Pan shelved plans to buy an apartment after real estate prices jumped the most on record and the government banned loans for third homes to cool the economy. Interest on the 400,000 yuan she has in her bank account is being eaten away by rising inflation, and the country's regulations limit her investment choices to property or domestic equities.

"The stock market is the best choice at the moment," said Pan, a 27-year-old Shanghai accountant. "Even the bank staff advised me against depositing more money."

Government leaders sought to deflate a speculative bubble that London-based property broker Knight Frank LLP said sent property prices up 25 percent in the fourth quarter by curbing mortgage loans. It left people in the nation with the world's biggest savings with few places to put their money.
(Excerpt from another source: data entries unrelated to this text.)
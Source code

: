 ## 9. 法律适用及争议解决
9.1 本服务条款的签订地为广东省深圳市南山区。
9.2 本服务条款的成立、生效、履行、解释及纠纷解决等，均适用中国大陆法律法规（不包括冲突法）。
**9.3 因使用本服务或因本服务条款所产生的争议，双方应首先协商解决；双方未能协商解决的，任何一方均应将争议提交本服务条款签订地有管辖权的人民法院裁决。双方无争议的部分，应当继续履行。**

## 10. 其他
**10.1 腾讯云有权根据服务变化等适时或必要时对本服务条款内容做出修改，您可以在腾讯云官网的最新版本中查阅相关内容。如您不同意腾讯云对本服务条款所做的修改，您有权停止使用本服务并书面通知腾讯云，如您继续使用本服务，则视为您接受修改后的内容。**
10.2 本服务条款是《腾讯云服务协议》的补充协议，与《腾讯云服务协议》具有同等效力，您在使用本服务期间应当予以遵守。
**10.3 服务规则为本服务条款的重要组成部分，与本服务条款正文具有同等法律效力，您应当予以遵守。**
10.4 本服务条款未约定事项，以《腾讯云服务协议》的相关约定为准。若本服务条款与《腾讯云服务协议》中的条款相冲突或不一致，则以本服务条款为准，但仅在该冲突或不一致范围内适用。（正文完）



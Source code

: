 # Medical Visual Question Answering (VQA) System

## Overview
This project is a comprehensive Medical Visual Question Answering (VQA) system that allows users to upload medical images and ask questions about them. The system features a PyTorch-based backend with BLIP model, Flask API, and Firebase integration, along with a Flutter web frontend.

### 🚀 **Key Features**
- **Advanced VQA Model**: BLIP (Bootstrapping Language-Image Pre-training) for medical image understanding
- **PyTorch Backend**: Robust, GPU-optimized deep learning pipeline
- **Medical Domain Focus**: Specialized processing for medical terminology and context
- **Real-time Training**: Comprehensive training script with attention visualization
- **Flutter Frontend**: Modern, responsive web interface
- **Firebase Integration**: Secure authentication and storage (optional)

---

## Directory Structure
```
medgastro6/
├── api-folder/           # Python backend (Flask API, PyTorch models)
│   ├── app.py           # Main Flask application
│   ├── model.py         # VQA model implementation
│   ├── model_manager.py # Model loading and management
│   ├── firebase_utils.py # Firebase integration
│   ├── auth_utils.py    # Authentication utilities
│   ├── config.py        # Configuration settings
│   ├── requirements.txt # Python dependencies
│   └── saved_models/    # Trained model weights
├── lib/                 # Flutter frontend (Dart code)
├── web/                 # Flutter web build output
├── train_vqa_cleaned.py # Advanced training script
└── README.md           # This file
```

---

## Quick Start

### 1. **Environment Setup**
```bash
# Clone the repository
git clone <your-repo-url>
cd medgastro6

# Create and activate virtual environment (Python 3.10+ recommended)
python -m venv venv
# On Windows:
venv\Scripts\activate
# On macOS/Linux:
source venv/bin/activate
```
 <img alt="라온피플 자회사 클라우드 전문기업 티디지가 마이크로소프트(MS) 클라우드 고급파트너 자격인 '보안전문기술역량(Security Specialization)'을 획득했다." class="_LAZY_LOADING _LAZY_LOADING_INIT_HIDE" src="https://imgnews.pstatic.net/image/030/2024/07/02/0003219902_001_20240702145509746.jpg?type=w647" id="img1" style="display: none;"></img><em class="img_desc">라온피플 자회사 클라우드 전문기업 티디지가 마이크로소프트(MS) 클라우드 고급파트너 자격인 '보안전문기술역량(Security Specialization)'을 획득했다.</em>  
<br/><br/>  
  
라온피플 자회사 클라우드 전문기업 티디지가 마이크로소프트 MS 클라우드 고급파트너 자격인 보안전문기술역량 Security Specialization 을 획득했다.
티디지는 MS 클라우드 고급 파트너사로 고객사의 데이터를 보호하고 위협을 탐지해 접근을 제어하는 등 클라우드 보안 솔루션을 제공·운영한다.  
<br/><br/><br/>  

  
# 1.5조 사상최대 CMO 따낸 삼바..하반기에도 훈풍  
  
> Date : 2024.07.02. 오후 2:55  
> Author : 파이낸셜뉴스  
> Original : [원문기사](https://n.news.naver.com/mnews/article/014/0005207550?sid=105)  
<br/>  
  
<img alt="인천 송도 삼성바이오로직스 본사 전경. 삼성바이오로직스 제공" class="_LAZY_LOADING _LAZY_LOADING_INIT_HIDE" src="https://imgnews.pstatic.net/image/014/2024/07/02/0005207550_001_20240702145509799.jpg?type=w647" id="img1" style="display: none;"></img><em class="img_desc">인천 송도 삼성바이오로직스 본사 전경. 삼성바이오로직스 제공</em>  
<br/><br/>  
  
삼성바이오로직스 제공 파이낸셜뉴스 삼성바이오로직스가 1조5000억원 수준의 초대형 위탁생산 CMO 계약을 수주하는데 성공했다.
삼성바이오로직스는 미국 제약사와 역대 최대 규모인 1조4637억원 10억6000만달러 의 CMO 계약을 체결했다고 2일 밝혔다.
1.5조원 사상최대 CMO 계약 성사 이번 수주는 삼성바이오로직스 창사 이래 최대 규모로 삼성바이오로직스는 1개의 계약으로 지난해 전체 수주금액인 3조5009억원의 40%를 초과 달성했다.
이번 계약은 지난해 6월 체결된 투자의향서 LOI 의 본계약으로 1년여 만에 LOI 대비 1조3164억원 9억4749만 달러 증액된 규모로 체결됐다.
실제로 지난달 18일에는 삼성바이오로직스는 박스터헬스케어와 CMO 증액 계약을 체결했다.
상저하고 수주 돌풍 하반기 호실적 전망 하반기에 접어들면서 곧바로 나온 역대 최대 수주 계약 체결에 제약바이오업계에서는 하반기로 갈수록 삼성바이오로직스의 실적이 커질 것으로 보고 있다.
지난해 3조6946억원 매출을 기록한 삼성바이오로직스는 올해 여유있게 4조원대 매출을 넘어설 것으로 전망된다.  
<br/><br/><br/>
US investment bank JPMorgan Chase & Co expects China stocks to rally more than 40 percent in a year while Robeco Group, an asset management company in the Netherlands, forecast a second-half rebound.

"It becomes a question of who is the least ugly girl at the fair," said Victoria Mio, a Hong Kong-based senior fund manager at Robeco, whose firm oversees US$194 billion worldwide. "There is some migration occurring and the shift will accelerate with a few months of negative interest rates."

As much as $59 billion, about a third of the housing transaction volumes in the 35 biggest cities in 2009, may be diverted from property to equities this year, according to Citic Securities, China's biggest listed brokerage.

China's US$7.2 trillion of corporate and household savings is being eroded as inflation rises. The nation's inflation rate is forecast to climb 3.4 percent this year, according to the median estimate of 18 economists surveyed by Bloomberg on May 11.